Read the lines of the data below and retrieve those with "golang".
Listed entries below:
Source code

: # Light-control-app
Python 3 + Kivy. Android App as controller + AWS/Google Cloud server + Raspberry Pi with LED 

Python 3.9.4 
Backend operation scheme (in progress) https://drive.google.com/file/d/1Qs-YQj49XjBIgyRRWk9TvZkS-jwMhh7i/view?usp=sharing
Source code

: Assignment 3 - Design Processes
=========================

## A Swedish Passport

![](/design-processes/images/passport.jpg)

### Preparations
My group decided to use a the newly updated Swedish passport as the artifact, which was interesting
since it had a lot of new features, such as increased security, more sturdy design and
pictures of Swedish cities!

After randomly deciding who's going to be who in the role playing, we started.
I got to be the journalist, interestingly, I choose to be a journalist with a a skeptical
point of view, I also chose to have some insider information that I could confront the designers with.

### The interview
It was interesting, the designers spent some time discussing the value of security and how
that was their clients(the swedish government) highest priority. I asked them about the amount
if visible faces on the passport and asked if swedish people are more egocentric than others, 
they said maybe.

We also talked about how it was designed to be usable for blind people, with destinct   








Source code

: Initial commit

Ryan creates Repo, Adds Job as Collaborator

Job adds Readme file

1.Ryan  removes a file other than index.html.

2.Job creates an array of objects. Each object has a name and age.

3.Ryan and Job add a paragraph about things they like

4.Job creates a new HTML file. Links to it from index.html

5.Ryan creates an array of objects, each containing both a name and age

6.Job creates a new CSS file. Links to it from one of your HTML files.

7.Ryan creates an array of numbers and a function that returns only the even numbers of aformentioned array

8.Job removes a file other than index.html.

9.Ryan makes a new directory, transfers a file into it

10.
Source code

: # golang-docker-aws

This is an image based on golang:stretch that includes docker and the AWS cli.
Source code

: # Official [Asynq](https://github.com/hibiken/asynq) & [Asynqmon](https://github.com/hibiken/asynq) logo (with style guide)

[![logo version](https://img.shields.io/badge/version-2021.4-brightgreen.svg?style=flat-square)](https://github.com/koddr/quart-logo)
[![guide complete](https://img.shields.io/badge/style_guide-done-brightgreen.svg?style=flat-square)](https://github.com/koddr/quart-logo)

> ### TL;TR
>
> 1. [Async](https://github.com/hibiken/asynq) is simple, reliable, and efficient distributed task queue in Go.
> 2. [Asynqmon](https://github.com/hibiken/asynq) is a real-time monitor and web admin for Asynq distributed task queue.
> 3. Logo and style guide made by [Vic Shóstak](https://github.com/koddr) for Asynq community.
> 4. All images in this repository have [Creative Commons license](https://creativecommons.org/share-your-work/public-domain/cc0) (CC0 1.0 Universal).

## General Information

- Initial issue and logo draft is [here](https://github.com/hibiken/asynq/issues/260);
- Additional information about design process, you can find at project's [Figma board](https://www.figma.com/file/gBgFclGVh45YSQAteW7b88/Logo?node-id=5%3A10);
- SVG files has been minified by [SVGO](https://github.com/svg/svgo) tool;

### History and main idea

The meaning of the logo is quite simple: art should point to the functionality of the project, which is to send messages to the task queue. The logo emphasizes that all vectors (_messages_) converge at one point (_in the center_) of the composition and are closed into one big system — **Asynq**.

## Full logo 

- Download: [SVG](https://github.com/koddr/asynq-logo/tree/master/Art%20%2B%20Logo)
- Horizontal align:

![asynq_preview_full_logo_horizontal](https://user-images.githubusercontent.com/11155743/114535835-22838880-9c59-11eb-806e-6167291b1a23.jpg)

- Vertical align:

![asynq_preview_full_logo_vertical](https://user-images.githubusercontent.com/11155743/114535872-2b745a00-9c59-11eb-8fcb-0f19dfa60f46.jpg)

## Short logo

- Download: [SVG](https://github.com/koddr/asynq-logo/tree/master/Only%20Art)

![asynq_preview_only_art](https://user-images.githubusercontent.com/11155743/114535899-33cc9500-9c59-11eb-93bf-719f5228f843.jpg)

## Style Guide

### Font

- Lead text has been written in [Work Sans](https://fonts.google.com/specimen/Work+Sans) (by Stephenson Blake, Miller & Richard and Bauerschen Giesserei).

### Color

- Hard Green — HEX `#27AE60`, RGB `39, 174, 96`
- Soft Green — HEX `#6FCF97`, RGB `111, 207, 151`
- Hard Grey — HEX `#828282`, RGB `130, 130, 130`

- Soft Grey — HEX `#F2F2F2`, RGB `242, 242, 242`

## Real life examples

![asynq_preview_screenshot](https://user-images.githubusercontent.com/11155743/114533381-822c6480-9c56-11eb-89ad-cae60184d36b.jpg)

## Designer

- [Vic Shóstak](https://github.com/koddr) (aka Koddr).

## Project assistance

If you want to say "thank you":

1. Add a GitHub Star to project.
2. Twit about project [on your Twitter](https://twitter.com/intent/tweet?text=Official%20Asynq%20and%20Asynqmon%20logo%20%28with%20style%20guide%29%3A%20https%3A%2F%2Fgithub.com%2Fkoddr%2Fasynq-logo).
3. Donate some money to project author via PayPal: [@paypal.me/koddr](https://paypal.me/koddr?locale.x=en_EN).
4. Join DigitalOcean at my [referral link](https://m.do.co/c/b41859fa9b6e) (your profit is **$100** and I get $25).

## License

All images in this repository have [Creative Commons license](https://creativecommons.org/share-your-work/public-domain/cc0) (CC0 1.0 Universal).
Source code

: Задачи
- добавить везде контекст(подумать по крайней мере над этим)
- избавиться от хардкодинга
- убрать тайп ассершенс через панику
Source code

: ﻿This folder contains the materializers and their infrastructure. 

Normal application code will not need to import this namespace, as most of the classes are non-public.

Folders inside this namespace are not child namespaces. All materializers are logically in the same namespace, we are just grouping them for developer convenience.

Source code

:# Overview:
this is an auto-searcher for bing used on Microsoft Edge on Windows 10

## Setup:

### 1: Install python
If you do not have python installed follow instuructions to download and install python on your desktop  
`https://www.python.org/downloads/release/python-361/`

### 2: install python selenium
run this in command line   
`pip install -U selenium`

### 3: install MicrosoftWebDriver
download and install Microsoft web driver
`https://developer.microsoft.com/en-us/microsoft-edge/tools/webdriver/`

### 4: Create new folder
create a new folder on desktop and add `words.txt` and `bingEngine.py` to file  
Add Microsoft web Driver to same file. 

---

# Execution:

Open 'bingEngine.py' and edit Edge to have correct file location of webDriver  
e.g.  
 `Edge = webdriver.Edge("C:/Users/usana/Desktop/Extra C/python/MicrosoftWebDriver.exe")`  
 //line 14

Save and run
End of Listed entries.
*Solution for this problem:*
: # golang-docker-aws
This is an image based on golang:stretch that includes docker and the AWS cli.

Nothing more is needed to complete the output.